The Human Brain: Major Structures and Functions

Your brain is who you are. It’s what allows you to think, breathe, move, speak, and feel. 

The Human Brain: Major Structures and Functions

Video length: 5:05

Transcript

[Music]

Female Narrator: The brain is the command center for the entire body; it makes us who we are.

It receives information from our senses and controls our thoughts and movement.

To better explore this incredibly complex organ, scientists have divided it into parts and regions.

The largest part is the cerebrum, which is divided into two sides, called hemispheres, just like the earth.

The outer layer is known as the cortex, which is Latin for “bark.” Like a tree bark, the surface is only 1/8 inch thick but it also contains millions of cells with fibers that send messages to other brain areas.

More than 2/3 of the surface of the cortex hides in hundreds of little folds that make the wiggly, visible lines on the brain.

Animals that are less intelligent have less folding and a smoother brain surface.

The cortex is divided into FOUR regions:

  • THE FRONTAL LOBE is for personality and emotions, higher thinking skills, like problem solving; and controlling movement.

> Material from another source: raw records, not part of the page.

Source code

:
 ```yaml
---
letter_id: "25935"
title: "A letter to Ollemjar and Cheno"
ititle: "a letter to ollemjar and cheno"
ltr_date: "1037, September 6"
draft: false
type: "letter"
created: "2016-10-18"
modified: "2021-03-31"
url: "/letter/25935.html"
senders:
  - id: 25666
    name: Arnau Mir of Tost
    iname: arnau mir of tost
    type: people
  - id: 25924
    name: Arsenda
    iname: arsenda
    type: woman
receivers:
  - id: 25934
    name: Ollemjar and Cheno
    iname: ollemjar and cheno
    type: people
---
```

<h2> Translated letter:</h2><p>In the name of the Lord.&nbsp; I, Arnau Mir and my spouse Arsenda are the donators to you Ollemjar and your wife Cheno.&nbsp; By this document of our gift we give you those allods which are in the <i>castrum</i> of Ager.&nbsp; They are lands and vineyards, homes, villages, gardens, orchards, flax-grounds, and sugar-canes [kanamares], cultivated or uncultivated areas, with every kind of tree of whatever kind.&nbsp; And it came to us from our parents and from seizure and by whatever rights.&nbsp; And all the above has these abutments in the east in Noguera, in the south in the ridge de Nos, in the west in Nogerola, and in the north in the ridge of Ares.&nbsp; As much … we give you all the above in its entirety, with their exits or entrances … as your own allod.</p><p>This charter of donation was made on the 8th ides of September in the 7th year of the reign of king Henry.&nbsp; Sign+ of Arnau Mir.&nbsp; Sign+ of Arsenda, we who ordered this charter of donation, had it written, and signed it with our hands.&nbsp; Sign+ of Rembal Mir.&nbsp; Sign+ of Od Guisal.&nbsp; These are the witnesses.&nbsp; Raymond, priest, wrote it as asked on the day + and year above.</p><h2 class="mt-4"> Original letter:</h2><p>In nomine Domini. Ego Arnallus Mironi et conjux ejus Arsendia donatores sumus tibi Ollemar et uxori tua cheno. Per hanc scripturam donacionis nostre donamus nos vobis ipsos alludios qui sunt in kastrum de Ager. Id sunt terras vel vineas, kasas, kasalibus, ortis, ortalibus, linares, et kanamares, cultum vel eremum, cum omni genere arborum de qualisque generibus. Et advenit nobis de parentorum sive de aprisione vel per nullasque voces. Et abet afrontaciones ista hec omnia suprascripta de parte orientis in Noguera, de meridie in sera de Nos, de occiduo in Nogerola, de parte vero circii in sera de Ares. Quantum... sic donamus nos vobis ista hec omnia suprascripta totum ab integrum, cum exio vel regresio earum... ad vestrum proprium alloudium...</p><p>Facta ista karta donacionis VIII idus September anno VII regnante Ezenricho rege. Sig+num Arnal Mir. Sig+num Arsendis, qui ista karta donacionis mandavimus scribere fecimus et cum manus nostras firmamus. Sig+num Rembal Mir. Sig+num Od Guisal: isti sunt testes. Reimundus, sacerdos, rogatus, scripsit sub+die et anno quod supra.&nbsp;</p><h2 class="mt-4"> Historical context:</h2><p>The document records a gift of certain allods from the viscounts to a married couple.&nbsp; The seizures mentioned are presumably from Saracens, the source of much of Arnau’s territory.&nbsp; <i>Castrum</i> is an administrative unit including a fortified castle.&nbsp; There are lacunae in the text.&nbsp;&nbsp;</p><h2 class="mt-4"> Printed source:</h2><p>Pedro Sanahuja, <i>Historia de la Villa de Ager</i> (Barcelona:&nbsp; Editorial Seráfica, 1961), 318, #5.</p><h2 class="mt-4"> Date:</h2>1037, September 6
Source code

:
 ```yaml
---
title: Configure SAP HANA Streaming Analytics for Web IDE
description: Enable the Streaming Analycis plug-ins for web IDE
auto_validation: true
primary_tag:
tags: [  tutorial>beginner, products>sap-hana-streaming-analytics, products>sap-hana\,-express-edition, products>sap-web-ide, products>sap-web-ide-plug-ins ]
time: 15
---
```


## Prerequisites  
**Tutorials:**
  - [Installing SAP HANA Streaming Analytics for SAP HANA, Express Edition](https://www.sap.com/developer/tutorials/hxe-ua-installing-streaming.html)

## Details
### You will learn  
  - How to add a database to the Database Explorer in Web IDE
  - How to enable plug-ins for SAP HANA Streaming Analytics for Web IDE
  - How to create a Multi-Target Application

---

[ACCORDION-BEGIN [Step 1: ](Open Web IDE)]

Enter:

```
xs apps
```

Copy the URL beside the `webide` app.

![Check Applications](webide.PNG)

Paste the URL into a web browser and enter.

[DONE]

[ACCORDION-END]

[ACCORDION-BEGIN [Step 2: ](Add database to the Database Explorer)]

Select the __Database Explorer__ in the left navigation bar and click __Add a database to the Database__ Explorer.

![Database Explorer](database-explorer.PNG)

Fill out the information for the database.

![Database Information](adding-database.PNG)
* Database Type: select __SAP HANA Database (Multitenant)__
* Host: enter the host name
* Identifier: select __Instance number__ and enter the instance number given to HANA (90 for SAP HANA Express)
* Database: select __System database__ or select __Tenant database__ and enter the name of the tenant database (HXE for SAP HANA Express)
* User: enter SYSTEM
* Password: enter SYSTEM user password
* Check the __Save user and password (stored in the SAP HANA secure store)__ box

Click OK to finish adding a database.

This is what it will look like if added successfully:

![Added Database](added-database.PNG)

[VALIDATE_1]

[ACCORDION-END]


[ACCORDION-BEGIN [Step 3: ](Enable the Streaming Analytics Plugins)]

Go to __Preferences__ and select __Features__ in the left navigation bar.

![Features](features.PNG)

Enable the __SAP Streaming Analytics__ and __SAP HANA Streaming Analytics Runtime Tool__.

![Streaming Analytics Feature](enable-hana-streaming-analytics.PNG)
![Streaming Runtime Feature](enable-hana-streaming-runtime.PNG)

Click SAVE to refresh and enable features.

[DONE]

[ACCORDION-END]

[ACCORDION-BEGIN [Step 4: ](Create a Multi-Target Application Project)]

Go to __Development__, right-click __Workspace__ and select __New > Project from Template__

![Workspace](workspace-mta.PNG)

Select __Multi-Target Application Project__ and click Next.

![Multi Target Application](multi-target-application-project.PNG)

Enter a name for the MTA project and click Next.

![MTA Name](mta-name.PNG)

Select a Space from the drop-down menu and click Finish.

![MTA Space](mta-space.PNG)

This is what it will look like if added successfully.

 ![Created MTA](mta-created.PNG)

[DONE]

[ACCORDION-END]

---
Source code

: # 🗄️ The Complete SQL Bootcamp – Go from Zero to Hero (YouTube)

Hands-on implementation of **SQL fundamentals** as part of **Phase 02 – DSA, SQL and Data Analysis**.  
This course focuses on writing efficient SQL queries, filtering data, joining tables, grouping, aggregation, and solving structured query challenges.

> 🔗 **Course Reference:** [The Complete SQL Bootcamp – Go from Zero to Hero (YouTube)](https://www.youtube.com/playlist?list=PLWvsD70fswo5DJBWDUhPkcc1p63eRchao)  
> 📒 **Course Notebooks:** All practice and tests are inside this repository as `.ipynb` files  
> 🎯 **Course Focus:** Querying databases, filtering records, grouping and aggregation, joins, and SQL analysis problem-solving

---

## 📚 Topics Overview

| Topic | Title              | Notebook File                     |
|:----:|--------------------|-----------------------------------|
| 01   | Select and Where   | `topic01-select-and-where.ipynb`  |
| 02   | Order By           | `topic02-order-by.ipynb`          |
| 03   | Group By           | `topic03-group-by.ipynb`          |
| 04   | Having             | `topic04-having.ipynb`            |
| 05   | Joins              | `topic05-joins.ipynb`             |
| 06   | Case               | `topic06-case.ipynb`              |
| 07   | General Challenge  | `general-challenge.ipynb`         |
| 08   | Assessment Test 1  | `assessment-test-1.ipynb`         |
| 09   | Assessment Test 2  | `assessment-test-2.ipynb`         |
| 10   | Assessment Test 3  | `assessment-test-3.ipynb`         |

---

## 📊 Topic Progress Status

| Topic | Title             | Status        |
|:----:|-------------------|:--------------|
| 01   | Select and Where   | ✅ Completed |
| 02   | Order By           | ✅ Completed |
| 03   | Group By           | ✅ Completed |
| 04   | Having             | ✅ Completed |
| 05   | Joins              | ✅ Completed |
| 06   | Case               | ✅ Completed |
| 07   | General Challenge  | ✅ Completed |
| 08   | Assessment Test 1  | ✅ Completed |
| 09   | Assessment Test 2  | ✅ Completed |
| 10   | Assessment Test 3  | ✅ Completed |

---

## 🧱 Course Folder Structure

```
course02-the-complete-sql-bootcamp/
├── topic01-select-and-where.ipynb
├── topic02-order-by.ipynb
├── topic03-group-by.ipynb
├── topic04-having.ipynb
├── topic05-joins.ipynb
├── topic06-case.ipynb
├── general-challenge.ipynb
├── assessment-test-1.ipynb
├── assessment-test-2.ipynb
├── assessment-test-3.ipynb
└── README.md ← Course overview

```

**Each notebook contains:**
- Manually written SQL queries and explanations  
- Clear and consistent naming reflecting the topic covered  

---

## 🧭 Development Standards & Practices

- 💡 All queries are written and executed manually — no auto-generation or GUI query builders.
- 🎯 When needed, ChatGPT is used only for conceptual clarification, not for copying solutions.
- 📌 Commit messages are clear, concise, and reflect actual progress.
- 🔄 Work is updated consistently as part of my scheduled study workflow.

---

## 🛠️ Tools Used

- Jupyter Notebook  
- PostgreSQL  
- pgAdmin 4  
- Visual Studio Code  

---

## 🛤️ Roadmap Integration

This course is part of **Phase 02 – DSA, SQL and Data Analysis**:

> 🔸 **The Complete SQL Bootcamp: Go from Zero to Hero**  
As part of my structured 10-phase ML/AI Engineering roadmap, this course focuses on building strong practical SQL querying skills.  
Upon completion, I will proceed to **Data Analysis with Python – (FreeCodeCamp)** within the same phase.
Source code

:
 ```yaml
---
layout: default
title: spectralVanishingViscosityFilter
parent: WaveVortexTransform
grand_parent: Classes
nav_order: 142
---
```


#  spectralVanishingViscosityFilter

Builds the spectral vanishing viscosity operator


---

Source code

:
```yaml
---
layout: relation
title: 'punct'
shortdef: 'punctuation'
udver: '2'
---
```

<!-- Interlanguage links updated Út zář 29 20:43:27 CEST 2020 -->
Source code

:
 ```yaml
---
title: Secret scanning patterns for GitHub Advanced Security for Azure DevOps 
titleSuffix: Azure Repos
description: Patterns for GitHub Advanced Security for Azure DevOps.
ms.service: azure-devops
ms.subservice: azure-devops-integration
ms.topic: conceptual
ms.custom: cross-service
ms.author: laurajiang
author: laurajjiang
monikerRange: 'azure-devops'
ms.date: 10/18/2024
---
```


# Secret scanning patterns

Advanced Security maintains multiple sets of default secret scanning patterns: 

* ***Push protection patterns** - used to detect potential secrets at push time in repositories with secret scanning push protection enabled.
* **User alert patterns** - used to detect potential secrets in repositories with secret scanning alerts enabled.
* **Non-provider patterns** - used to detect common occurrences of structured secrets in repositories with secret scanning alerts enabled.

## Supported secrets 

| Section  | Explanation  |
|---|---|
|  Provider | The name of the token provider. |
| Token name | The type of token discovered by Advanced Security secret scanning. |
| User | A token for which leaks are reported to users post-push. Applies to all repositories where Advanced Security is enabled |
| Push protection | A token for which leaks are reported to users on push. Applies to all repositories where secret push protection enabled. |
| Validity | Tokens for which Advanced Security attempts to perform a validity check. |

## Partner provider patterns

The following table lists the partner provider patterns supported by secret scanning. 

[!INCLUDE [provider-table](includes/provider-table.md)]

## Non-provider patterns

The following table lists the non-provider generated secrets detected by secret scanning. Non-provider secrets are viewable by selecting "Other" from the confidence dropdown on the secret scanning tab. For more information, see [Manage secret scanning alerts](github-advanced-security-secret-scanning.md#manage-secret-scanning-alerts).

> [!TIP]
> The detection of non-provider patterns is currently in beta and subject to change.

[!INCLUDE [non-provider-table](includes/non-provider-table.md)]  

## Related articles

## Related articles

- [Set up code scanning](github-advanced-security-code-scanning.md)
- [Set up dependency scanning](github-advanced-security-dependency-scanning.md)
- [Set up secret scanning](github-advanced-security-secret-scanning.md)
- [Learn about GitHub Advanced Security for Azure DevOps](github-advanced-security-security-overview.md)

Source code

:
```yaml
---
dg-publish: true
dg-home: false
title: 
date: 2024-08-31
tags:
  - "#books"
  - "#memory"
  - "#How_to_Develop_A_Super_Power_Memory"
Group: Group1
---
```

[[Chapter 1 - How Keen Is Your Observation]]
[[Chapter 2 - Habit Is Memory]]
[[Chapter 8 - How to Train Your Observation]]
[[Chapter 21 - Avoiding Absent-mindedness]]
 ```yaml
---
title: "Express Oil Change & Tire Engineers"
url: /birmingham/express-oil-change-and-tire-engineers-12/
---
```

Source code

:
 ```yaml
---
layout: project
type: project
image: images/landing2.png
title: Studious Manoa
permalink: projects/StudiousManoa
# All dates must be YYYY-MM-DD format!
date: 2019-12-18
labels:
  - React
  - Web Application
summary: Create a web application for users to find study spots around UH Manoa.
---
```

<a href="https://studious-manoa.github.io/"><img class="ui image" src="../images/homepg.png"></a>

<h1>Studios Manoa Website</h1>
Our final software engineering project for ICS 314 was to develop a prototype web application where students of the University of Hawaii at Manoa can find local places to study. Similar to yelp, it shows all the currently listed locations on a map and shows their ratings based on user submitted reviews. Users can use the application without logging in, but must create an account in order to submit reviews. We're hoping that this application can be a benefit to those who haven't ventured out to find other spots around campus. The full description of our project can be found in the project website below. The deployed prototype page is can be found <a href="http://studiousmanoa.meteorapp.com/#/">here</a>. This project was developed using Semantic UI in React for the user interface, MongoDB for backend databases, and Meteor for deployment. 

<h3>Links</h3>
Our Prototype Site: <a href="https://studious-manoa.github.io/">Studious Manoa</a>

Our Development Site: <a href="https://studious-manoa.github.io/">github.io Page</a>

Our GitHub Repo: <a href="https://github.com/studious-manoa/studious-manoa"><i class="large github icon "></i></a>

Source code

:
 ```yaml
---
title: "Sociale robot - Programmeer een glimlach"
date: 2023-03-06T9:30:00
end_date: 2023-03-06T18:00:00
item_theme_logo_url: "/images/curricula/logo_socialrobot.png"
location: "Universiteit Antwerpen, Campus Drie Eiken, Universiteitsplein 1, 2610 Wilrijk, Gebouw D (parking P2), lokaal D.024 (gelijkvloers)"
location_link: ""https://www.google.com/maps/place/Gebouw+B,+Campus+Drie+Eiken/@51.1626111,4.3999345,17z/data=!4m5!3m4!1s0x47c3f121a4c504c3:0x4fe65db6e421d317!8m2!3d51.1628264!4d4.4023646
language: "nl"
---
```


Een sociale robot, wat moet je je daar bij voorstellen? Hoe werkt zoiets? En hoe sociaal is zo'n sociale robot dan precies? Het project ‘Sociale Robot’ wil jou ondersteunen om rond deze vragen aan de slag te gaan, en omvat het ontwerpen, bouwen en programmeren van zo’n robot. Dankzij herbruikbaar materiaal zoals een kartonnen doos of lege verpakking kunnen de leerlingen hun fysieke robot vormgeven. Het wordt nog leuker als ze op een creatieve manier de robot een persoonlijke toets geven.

It continues to develop until you are in your mid 20s.
  • THE TEMPORAL LOBE helps process your hearing and other senses, and helps with language and reading.
  • THE PARIETAL LOBE is involved with your senses, attention, and language.
  • THE OCCIPITAL LOBE helps your eyes see, including recognition of shapes and colors.

The THALAMUS, in the center of the brain, relays sensory and motor information to the cortex and helps with consciousness, sleep and alertness.

Twelve pairs of cranial nerves carry information from your senses to and from the brain and body.

Lower in the brain we find the cerebellum, which plays a key role in motor control, coordination, and spatial navigation, so we can find our way out of a maze, for example.

Underneath is the brain stem, which connects the brain to the spinal cord, a nerve pathway that runs all the way down your back sending and receiving information from our senses.

The brain stem includes the PONS, which helps control our breathing, and the MEDULLA OBLONGATA, which regulates our heart, and other body reflexes like vomiting, coughing, sneezing, and swallowing.

The limbic system, a region under the cortex, processes our emotions and drives.

It contains the brain’s reward circuit which releases the chemical dopamine, making us feel pleasure.

The anticipation of pleasure motivates us to repeat important human behaviors like eating, having fun with friends or falling in love. But it also encourages us to repeat risky behaviors, like taking drugs.

Drugs signal the brain to release unusually strong amount of dopamine.

This flood of dopamine causes the “high” that drug users seek, and makes it difficult to enjoy more normal, simple pleasures. Repeated activation of this reward pathway can lead to addiction.

The limbic system includes the AMYGDALA ,which processes emotions, and The HIPPOCAMPUS in the temporal lobe---which is like a “memory indexer” that sends memories to certain parts of the brain for storage, and retrieves them when you need them.

The brain controls many actions through rapid nerve impulses, but there are some body functions that the brain modulates over many hours or days, by secreting hormones via special glands, like:

  • The HYPOTHALAMUS, which wakes you up in the morning, and gets the adrenaline flowing, like during a test or athletic event.
  • The PITUITARY GLAND (often called the “master gland”) which helps control growth, body temperature, pregnancy and child birth
  • and the tiny PINEAL GLAND which helps to control sleep and circadian rhythms.

These are just a few of the parts and functions of the beautiful, amazing, and complex human brain. It is the center of our world and seat of our intelligence. We must exercise it, protect it, and understand how important it is to every thought and action in our daily lives.